**ACTIVITY**
The answer must give back every line of the data exactly, with no pictures.

----------------------------------------

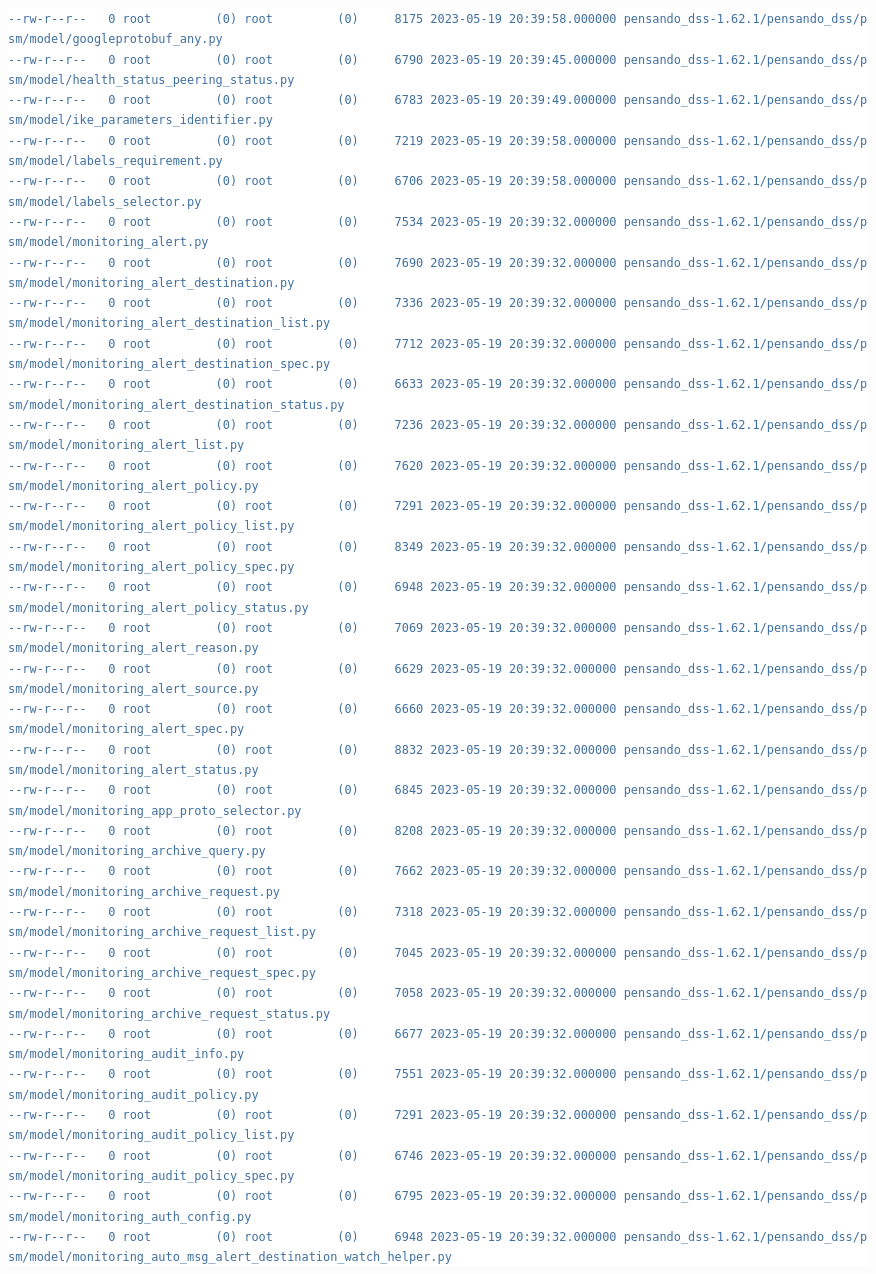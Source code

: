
 ```diff
--rw-r--r--   0 root         (0) root         (0)     8175 2023-05-19 20:39:58.000000 pensando_dss-1.62.1/pensando_dss/psm/model/googleprotobuf_any.py
--rw-r--r--   0 root         (0) root         (0)     6790 2023-05-19 20:39:45.000000 pensando_dss-1.62.1/pensando_dss/psm/model/health_status_peering_status.py
--rw-r--r--   0 root         (0) root         (0)     6783 2023-05-19 20:39:49.000000 pensando_dss-1.62.1/pensando_dss/psm/model/ike_parameters_identifier.py
--rw-r--r--   0 root         (0) root         (0)     7219 2023-05-19 20:39:58.000000 pensando_dss-1.62.1/pensando_dss/psm/model/labels_requirement.py
--rw-r--r--   0 root         (0) root         (0)     6706 2023-05-19 20:39:58.000000 pensando_dss-1.62.1/pensando_dss/psm/model/labels_selector.py
--rw-r--r--   0 root         (0) root         (0)     7534 2023-05-19 20:39:32.000000 pensando_dss-1.62.1/pensando_dss/psm/model/monitoring_alert.py
--rw-r--r--   0 root         (0) root         (0)     7690 2023-05-19 20:39:32.000000 pensando_dss-1.62.1/pensando_dss/psm/model/monitoring_alert_destination.py
--rw-r--r--   0 root         (0) root         (0)     7336 2023-05-19 20:39:32.000000 pensando_dss-1.62.1/pensando_dss/psm/model/monitoring_alert_destination_list.py
--rw-r--r--   0 root         (0) root         (0)     7712 2023-05-19 20:39:32.000000 pensando_dss-1.62.1/pensando_dss/psm/model/monitoring_alert_destination_spec.py
--rw-r--r--   0 root         (0) root         (0)     6633 2023-05-19 20:39:32.000000 pensando_dss-1.62.1/pensando_dss/psm/model/monitoring_alert_destination_status.py
--rw-r--r--   0 root         (0) root         (0)     7236 2023-05-19 20:39:32.000000 pensando_dss-1.62.1/pensando_dss/psm/model/monitoring_alert_list.py
--rw-r--r--   0 root         (0) root         (0)     7620 2023-05-19 20:39:32.000000 pensando_dss-1.62.1/pensando_dss/psm/model/monitoring_alert_policy.py
--rw-r--r--   0 root         (0) root         (0)     7291 2023-05-19 20:39:32.000000 pensando_dss-1.62.1/pensando_dss/psm/model/monitoring_alert_policy_list.py
--rw-r--r--   0 root         (0) root         (0)     8349 2023-05-19 20:39:32.000000 pensando_dss-1.62.1/pensando_dss/psm/model/monitoring_alert_policy_spec.py
--rw-r--r--   0 root         (0) root         (0)     6948 2023-05-19 20:39:32.000000 pensando_dss-1.62.1/pensando_dss/psm/model/monitoring_alert_policy_status.py
--rw-r--r--   0 root         (0) root         (0)     7069 2023-05-19 20:39:32.000000 pensando_dss-1.62.1/pensando_dss/psm/model/monitoring_alert_reason.py
--rw-r--r--   0 root         (0) root         (0)     6629 2023-05-19 20:39:32.000000 pensando_dss-1.62.1/pensando_dss/psm/model/monitoring_alert_source.py
--rw-r--r--   0 root         (0) root         (0)     6660 2023-05-19 20:39:32.000000 pensando_dss-1.62.1/pensando_dss/psm/model/monitoring_alert_spec.py
--rw-r--r--   0 root         (0) root         (0)     8832 2023-05-19 20:39:32.000000 pensando_dss-1.62.1/pensando_dss/psm/model/monitoring_alert_status.py
--rw-r--r--   0 root         (0) root         (0)     6845 2023-05-19 20:39:32.000000 pensando_dss-1.62.1/pensando_dss/psm/model/monitoring_app_proto_selector.py
--rw-r--r--   0 root         (0) root         (0)     8208 2023-05-19 20:39:32.000000 pensando_dss-1.62.1/pensando_dss/psm/model/monitoring_archive_query.py
--rw-r--r--   0 root         (0) root         (0)     7662 2023-05-19 20:39:32.000000 pensando_dss-1.62.1/pensando_dss/psm/model/monitoring_archive_request.py
--rw-r--r--   0 root         (0) root         (0)     7318 2023-05-19 20:39:32.000000 pensando_dss-1.62.1/pensando_dss/psm/model/monitoring_archive_request_list.py
--rw-r--r--   0 root         (0) root         (0)     7045 2023-05-19 20:39:32.000000 pensando_dss-1.62.1/pensando_dss/psm/model/monitoring_archive_request_spec.py
--rw-r--r--   0 root         (0) root         (0)     7058 2023-05-19 20:39:32.000000 pensando_dss-1.62.1/pensando_dss/psm/model/monitoring_archive_request_status.py
--rw-r--r--   0 root         (0) root         (0)     6677 2023-05-19 20:39:32.000000 pensando_dss-1.62.1/pensando_dss/psm/model/monitoring_audit_info.py
--rw-r--r--   0 root         (0) root         (0)     7551 2023-05-19 20:39:32.000000 pensando_dss-1.62.1/pensando_dss/psm/model/monitoring_audit_policy.py
--rw-r--r--   0 root         (0) root         (0)     7291 2023-05-19 20:39:32.000000 pensando_dss-1.62.1/pensando_dss/psm/model/monitoring_audit_policy_list.py
--rw-r--r--   0 root         (0) root         (0)     6746 2023-05-19 20:39:32.000000 pensando_dss-1.62.1/pensando_dss/psm/model/monitoring_audit_policy_spec.py
--rw-r--r--   0 root         (0) root         (0)     6795 2023-05-19 20:39:32.000000 pensando_dss-1.62.1/pensando_dss/psm/model/monitoring_auth_config.py
--rw-r--r--   0 root         (0) root         (0)     6948 2023-05-19 20:39:32.000000 pensando_dss-1.62.1/pensando_dss/psm/model/monitoring_auto_msg_alert_destination_watch_helper.py
```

----------------------------------------

**RESULT FOR THIS EXERCISE**
Source code

:
 ```diff
--rw-r--r--   0 root         (0) root         (0)     8175 2023-05-19 20:39:58.000000 pensando_dss-1.62.1/pensando_dss/psm/model/googleprotobuf_any.py
--rw-r--r--   0 root         (0) root         (0)     6790 2023-05-19 20:39:45.000000 pensando_dss-1.62.1/pensando_dss/psm/model/health_status_peering_status.py
--rw-r--r--   0 root         (0) root         (0)     6783 2023-05-19 20:39:49.000000 pensando_dss-1.62.1/pensando_dss/psm/model/ike_parameters_identifier.py
--rw-r--r--   0 root         (0) root         (0)     7219 2023-05-19 20:39:58.000000 pensando_dss-1.62.1/pensando_dss/psm/model/labels_requirement.py
--rw-r--r--   0 root         (0) root         (0)     6706 2023-05-19 20:39:58.000000 pensando_dss-1.62.1/pensando_dss/psm/model/labels_selector.py
--rw-r--r--   0 root         (0) root         (0)     7534 2023-05-19 20:39:32.000000 pensando_dss-1.62.1/pensando_dss/psm/model/monitoring_alert.py
--rw-r--r--   0 root         (0) root         (0)     7690 2023-05-19 20:39:32.000000 pensando_dss-1.62.1/pensando_dss/psm/model/monitoring_alert_destination.py
--rw-r--r--   0 root         (0) root         (0)     7336 2023-05-19 20:39:32.000000 pensando_dss-1.62.1/pensando_dss/psm/model/monitoring_alert_destination_list.py
--rw-r--r--   0 root         (0) root         (0)     7712 2023-05-19 20:39:32.000000 pensando_dss-1.62.1/pensando_dss/psm/model/monitoring_alert_destination_spec.py
--rw-r--r--   0 root         (0) root         (0)     6633 2023-05-19 20:39:32.000000 pensando_dss-1.62.1/pensando_dss/psm/model/monitoring_alert_destination_status.py
--rw-r--r--   0 root         (0) root         (0)     7236 2023-05-19 20:39:32.000000 pensando_dss-1.62.1/pensando_dss/psm/model/monitoring_alert_list.py
--rw-r--r--   0 root         (0) root         (0)     7620 2023-05-19 20:39:32.000000 pensando_dss-1.62.1/pensando_dss/psm/model/monitoring_alert_policy.py
--rw-r--r--   0 root         (0) root         (0)     7291 2023-05-19 20:39:32.000000 pensando_dss-1.62.1/pensando_dss/psm/model/monitoring_alert_policy_list.py
--rw-r--r--   0 root         (0) root         (0)     8349 2023-05-19 20:39:32.000000 pensando_dss-1.62.1/pensando_dss/psm/model/monitoring_alert_policy_spec.py
--rw-r--r--   0 root         (0) root         (0)     6948 2023-05-19 20:39:32.000000 pensando_dss-1.62.1/pensando_dss/psm/model/monitoring_alert_policy_status.py
--rw-r--r--   0 root         (0) root         (0)     7069 2023-05-19 20:39:32.000000 pensando_dss-1.62.1/pensando_dss/psm/model/monitoring_alert_reason.py
--rw-r--r--   0 root         (0) root         (0)     6629 2023-05-19 20:39:32.000000 pensando_dss-1.62.1/pensando_dss/psm/model/monitoring_alert_source.py
--rw-r--r--   0 root         (0) root         (0)     6660 2023-05-19 20:39:32.000000 pensando_dss-1.62.1/pensando_dss/psm/model/monitoring_alert_spec.py
--rw-r--r--   0 root         (0) root         (0)     8832 2023-05-19 20:39:32.000000 pensando_dss-1.62.1/pensando_dss/psm/model/monitoring_alert_status.py
--rw-r--r--   0 root         (0) root         (0)     6845 2023-05-19 20:39:32.000000 pensando_dss-1.62.1/pensando_dss/psm/model/monitoring_app_proto_selector.py
--rw-r--r--   0 root         (0) root         (0)     8208 2023-05-19 20:39:32.000000 pensando_dss-1.62.1/pensando_dss/psm/model/monitoring_archive_query.py
--rw-r--r--   0 root         (0) root         (0)     7662 2023-05-19 20:39:32.000000 pensando_dss-1.62.1/pensando_dss/psm/model/monitoring_archive_request.py
--rw-r--r--   0 root         (0) root         (0)     7318 2023-05-19 20:39:32.000000 pensando_dss-1.62.1/pensando_dss/psm/model/monitoring_archive_request_list.py
--rw-r--r--   0 root         (0) root         (0)     7045 2023-05-19 20:39:32.000000 pensando_dss-1.62.1/pensando_dss/psm/model/monitoring_archive_request_spec.py
--rw-r--r--   0 root         (0) root         (0)     7058 2023-05-19 20:39:32.000000 pensando_dss-1.62.1/pensando_dss/psm/model/monitoring_archive_request_status.py
--rw-r--r--   0 root         (0) root         (0)     6677 2023-05-19 20:39:32.000000 pensando_dss-1.62.1/pensando_dss/psm/model/monitoring_audit_info.py
--rw-r--r--   0 root         (0) root         (0)     7551 2023-05-19 20:39:32.000000 pensando_dss-1.62.1/pensando_dss/psm/model/monitoring_audit_policy.py
--rw-r--r--   0 root         (0) root         (0)     7291 2023-05-19 20:39:32.000000 pensando_dss-1.62.1/pensando_dss/psm/model/monitoring_audit_policy_list.py
--rw-r--r--   0 root         (0) root         (0)     6746 2023-05-19 20:39:32.000000 pensando_dss-1.62.1/pensando_dss/psm/model/monitoring_audit_policy_spec.py
--rw-r--r--   0 root         (0) root         (0)     6795 2023-05-19 20:39:32.000000 pensando_dss-1.62.1/pensando_dss/psm/model/monitoring_auth_config.py
--rw-r--r--   0 root         (0) root         (0)     6948 2023-05-19 20:39:32.000000 pensando_dss-1.62.1/pensando_dss/psm/model/monitoring_auto_msg_alert_destination_watch_helper.py
```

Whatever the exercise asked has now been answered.